Hoofdstuk
4
Amy staarde geschokt naar Solitaire. Het paard had helemaal niet in de gaten wat hij veroorzaakt had en bleef ongeduldig in de richting van de stal trekken.
„Amy?” Jack was naast haar komen staan. „Wat is er gebeurd?”
„Ik… ik gaf hem bijna een klap.” Amy’s gezicht was wit weggetrokken van schrik.
„Je bent moe, dus je reageerde gewoon wat heftig.” Jack legde troostend zijn hand op haar arm. „Ga maar even afkoelen. Ik neem Solitaire wel.”
Amy wilde hem het halstertouw geven, maar bedacht zich. „Nee, dit moet ik zelf doen.” Ze haalde diep adem en aaide Solitaire over zijn hals. „Kom op, Solly.” Met moeite hield ze haar stem kalm. „Terug naar het hek.”
Ze leidde hem nogmaals naar de wei. Haar hoofd tolde nog steeds van schrik, maar ze was vastbesloten Solitaire te leren om netjes mee te lopen.
Drie keer moest ze het nog proberen, maar eindelijk leek het tot Solly door te dringen dat als hij ging lopen duwen, hij weer terug werd gestuurd naar het hek. De vierde keer bleef hij netjes naast Amy lopen, helemaal tot aan de stallen.
Amy deed zijn halster af. „Zie je wel, het was helemaal niet zo moeilijk.” Ze gaf hem een klopje. Haar stem klonk opgewekt, maar ze was zich er heel erg van bewust dat Jack haar met een bezorgde blik in de gaten hield.
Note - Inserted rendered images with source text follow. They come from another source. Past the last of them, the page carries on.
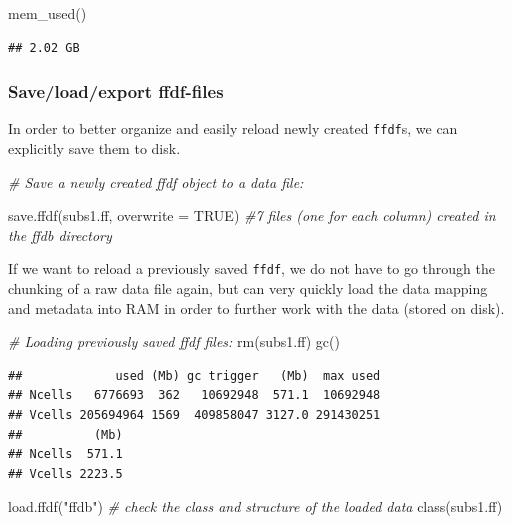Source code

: \documentclass[
  12pt,
]{style/krantz}
\newenvironment{Shaded}{\begin{snugshade}}{\end{snugshade}}
\newcommand{\AttributeTok}[1]{\textcolor[rgb]{0.77,0.63,0.00}{#1}}
\newcommand{\CommentTok}[1]{\textcolor[rgb]{0.56,0.35,0.01}{\textit{#1}}}
\newcommand{\ConstantTok}[1]{\textcolor[rgb]{0.00,0.00,0.00}{#1}}
\newcommand{\FunctionTok}[1]{\textcolor[rgb]{0.00,0.00,0.00}{#1}}
\newcommand{\NormalTok}[1]{#1}
\newcommand{\StringTok}[1]{\textcolor[rgb]{0.31,0.60,0.02}{#1}}
\begin{document}
\begin{Shaded}
\begin{Highlighting}[]
\FunctionTok{mem\_used}\NormalTok{()}
\end{Highlighting}
\end{Shaded}

\begin{verbatim}
## 2.02 GB
\end{verbatim}

\hypertarget{saveloadexport-ffdf-files}{%
\subsubsection{Save/load/export ffdf-files}\label{saveloadexport-ffdf-files}}

In order to better organize and easily reload newly created \texttt{ffdf}s, we can explicitly save them to disk.

\begin{Shaded}
\begin{Highlighting}[]
\CommentTok{\# Save a newly created ffdf object to a data file:}

\FunctionTok{save.ffdf}\NormalTok{(subs1.ff, }\AttributeTok{overwrite =} \ConstantTok{TRUE}\NormalTok{) }\CommentTok{\#7 files (one for each column) created in the ffdb directory}
\end{Highlighting}
\end{Shaded}

If we want to reload a previously saved \texttt{ffdf}, we do not have to go through the chunking of a raw data file again, but can very quickly load the data mapping and metadata into RAM in order to further work with the data (stored on disk).

\begin{Shaded}
\begin{Highlighting}[]
\CommentTok{\# Loading previously saved ffdf files:}
\FunctionTok{rm}\NormalTok{(subs1.ff)}
\FunctionTok{gc}\NormalTok{()}
\end{Highlighting}
\end{Shaded}

\begin{verbatim}
##             used (Mb) gc trigger   (Mb)  max used
## Ncells   6776693  362   10692948  571.1  10692948
## Vcells 205694964 1569  409858047 3127.0 291430251
##          (Mb)
## Ncells  571.1
## Vcells 2223.5
\end{verbatim}

\begin{Shaded}
\begin{Highlighting}[]
\FunctionTok{load.ffdf}\NormalTok{(}\StringTok{"ffdb"}\NormalTok{)}
\CommentTok{\# check the class and structure of the loaded data}
\FunctionTok{class}\NormalTok{(subs1.ff) }
\end{Highlighting}
\end{Shaded}
\end{document}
„Amy,” zei hij, toen Amy langs hem probeerde te glippen met het halster, „gaat het?”
Amy bleef staan. „Ik denk het wel.”
„Laten we naar binnen gaan,” drong Jack aan. „We moeten praten. Ik maak me echt een beetje zorgen om je.”
Met bonkend hart liep Amy achter hem aan naar de keuken. Daar bleef ze ongemakkelijk in de deuropening staan.
„Wat is er toch met je, Amy? Volgens mij was dit de allereerste keer dat je je geduld hebt verloren bij een paard.”
Amy wreef langs haar voorhoofd. „Ik was gewoon een beetje gestrest, denk ik.”
Jack zuchtte. „Je hebt de laatste tijd ook wel heel hard gewerkt.”
„Ik kan het wel aan, hoor.”
„Weet je dat zeker?” Jack keek haar strak aan en pakte haar hand. „Ik heb niet het gevoel dat je gelukkig bent nu.” Hij schudde zijn hoofd. „Er gebeurt ook zo veel in je leven. Zou je niet even wat minder tijd in de paarden steken? We kunnen tijdelijk iemand inhuren.”
Amy staarde hem met grote ogen aan. Minder met de paarden doen? „O nee! Dat wil ik echt niet!”
„Nou, dan moet je er maar eens goed over nadenken of je werkelijk wedstrijden wilt blijven rijden met Storm, want misschien heb je daar geen tijd voor.”
„Maar dat vind ik juist te gek!” protesteerde Amy. „Nee. Het komt wel goed, opa. Echt waar.”
Jack leek niet erg overtuigd.
Net op dat moment ging de keukendeur open en kwam Lou binnen vanuit het kantoor. Ze zag in één oogopslag hoe gespannen Amy’s gezicht stond. „Wat is er?”
„Amy en ik proberen een manier te bedenken om haar leven minder hectisch te maken,” verklaarde Jack.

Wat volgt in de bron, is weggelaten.